Adapted from a legal framework developed in Chile, the Derecho Real de Conservación functions similarly to a conservation easement but with a key distinction: it requires only the commitment of a single willing landowner, who agrees to dedicate their property to conservation for a minimum of 30 years, and a supervising third party to ensure the land meets conservation requirements and maintains a management strategy.

Between 2022 and 2024, the Sonora State Congress approved amendments to the state’s environmental law that explicitly created the DRC as a new legal instrument, tied it to fiscal incentives for voluntary conservation, and established a state environmental fund to support implementation. The signing ceremony yesterday marked the first contract executed under this framework by Parque La Colorada and Naturaleza y Cultura Sierra Madre.

“The voluntary conservation mechanisms are an easier, more efficient, and more flexible way to protect land under Mexico’s highly fragmented land tenure system,” said Castillo. “Strengthening these mechanisms and adding tools like DRC contracts could help us advance faster toward the 30×30 goals.”
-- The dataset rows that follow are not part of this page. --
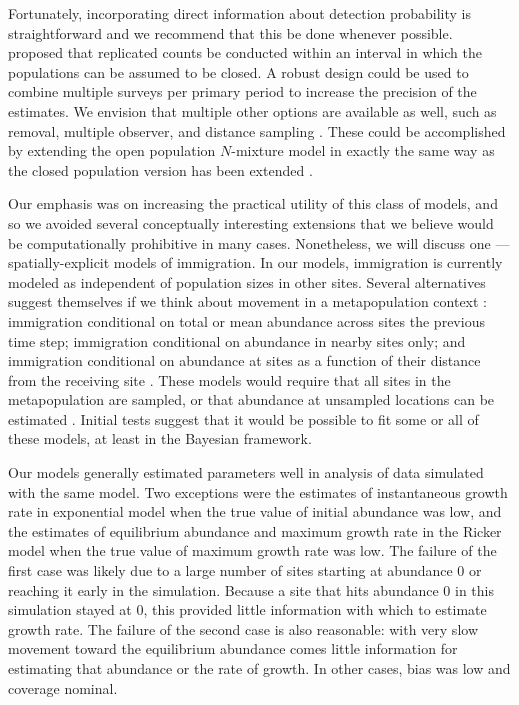 \documentclass[12pt,english]{article}
\begin{document}
\begin{spacing}{1.9}
\begin{flushleft}
Fortunately, incorporating direct information about detection probability 
is straightforward and we recommend that this be done whenever
possible. \citet{dail_madsen:2011} proposed that
replicated counts be conducted within an interval in which the populations can 
be assumed to be closed. A robust design \citep{pollock:1982} could be 
used to combine multiple surveys per
primary period to increase the precision of the estimates. We envision
that multiple other options are available as well, such as removal,
multiple observer, and distance sampling \citep{williams_etal:2002}. These could be
accomplished by extending the open population $N$-mixture model
in exactly the same way as the closed population version has been
extended \citep[e.g.,][]{royle_etal:2004}.

Our emphasis was on increasing the practical utility of this
class of models, and so we avoided several conceptually interesting
extensions that we believe would be computationally prohibitive in many
cases. Nonetheless, we will discuss one --- spatially-explicit models of
immigration. 
In our models, immigration is currently modeled as independent of
population sizes in other sites. Several alternatives suggest
themselves if we think about movement in a metapopulation
context \citep{hanski:1998}: immigration conditional on total or mean
abundance across sites the previous time step; immigration
conditional on abundance in nearby sites only; and immigration
conditional on abundance at sites as a function of their distance
from the receiving site \citep{hastings:1991,hanski:1998}. These models would
require that all sites in the metapopulation are sampled, or that abundance at 
unsampled locations can be estimated \citep{lele_etal:1998}. 
Initial tests suggest that it would be
possible to fit some or all of these models, at least in the
Bayesian framework.

Our models generally estimated parameters well in analysis of data simulated with the same model.
Two exceptions were the estimates of instantaneous growth rate in exponential model when the 
true value of initial abundance was low, and the estimates of equilibrium abundance and maximum
growth rate in the Ricker model when the true value of maximum growth rate was low.  
The failure of the first case was likely due to a large number of sites starting at abundance 0 or reaching it early in the simulation.  
Because a site that hits abundance 0 in this simulation stayed at 0, this provided little information with
which to estimate growth rate.  The failure of the second case is also reasonable: with very
slow movement toward the equilibrium abundance comes little information for estimating
that abundance or the rate of growth.  In other cases, bias was low and coverage nominal.


\end{flushleft}
\end{spacing}
\end{document}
Why This Matters for Wildlife and Connectivity

The Álamos region of southern Sonora is part of a broader landscape essential to the movement of large mammals across the Sierra Madre Occidental — jaguars, mountain lions, black bears, and other wide-ranging species that depend on connected habitat to sustain viable populations across international borders. As traditional approaches to establishing protected areas become more difficult politically and logistically, voluntary mechanisms like the DRC offer a critical path forward.

We are confident that as more landowners join these types of voluntary conservation programs, this will play a significant role in promoting connectivity, particularly for large mammal species that require larger areas of habitat for their local or regional migrations, says Castillo.

By creating durable, long-term conservation commitments on private and communal lands, DRC contracts can help stitch together the fragmented mosaic of land ownership into functional wildlife corridors — a cornerstone of Wildlands Network’s mission across the continent and strategy to reconnect and restore a jaguar corridor in northern Mexico.

Building Momentum: Expansion to Other States

The Sonora signing is already spurring replication. Wildlands Network is actively working with its strategic partner, Terra Peninsular, in Baja California, where a recent meeting with the state’s Undersecretary of Environmental Protection renewed interest in adopting a similar framework. The organization is also exploring the model’s potential in Jalisco and Chihuahua.

“Since the advances achieved in Sonora’s legislation, an ally in Baja California brought this to the attention of the state environmental authorities there — and they asked us to share what we’d learned and how they could implement it,” Castillo noted.

About the Real Right of Conservation

The Derecho Real de Conservación is a voluntary legal mechanism that allows a landowner to establish a binding, long-term commitment to conserve the natural resources and ecosystems on their property. Unlike protected area designations, which require government action, DRC contracts are initiated by landowners themselves — making them a flexible, incentive-backed, and scalable tool for expanding conservation across Mexico’s predominantly privately held landscape.

About Wildlands Network

Wildlands Network is a nonprofit conservation organization working to protect and restore wildlife habitat across North America by creating and connecting wildlife corridors. For 35 years, the organization has championed science-based approaches to landscape conservation from Mexico to Canada.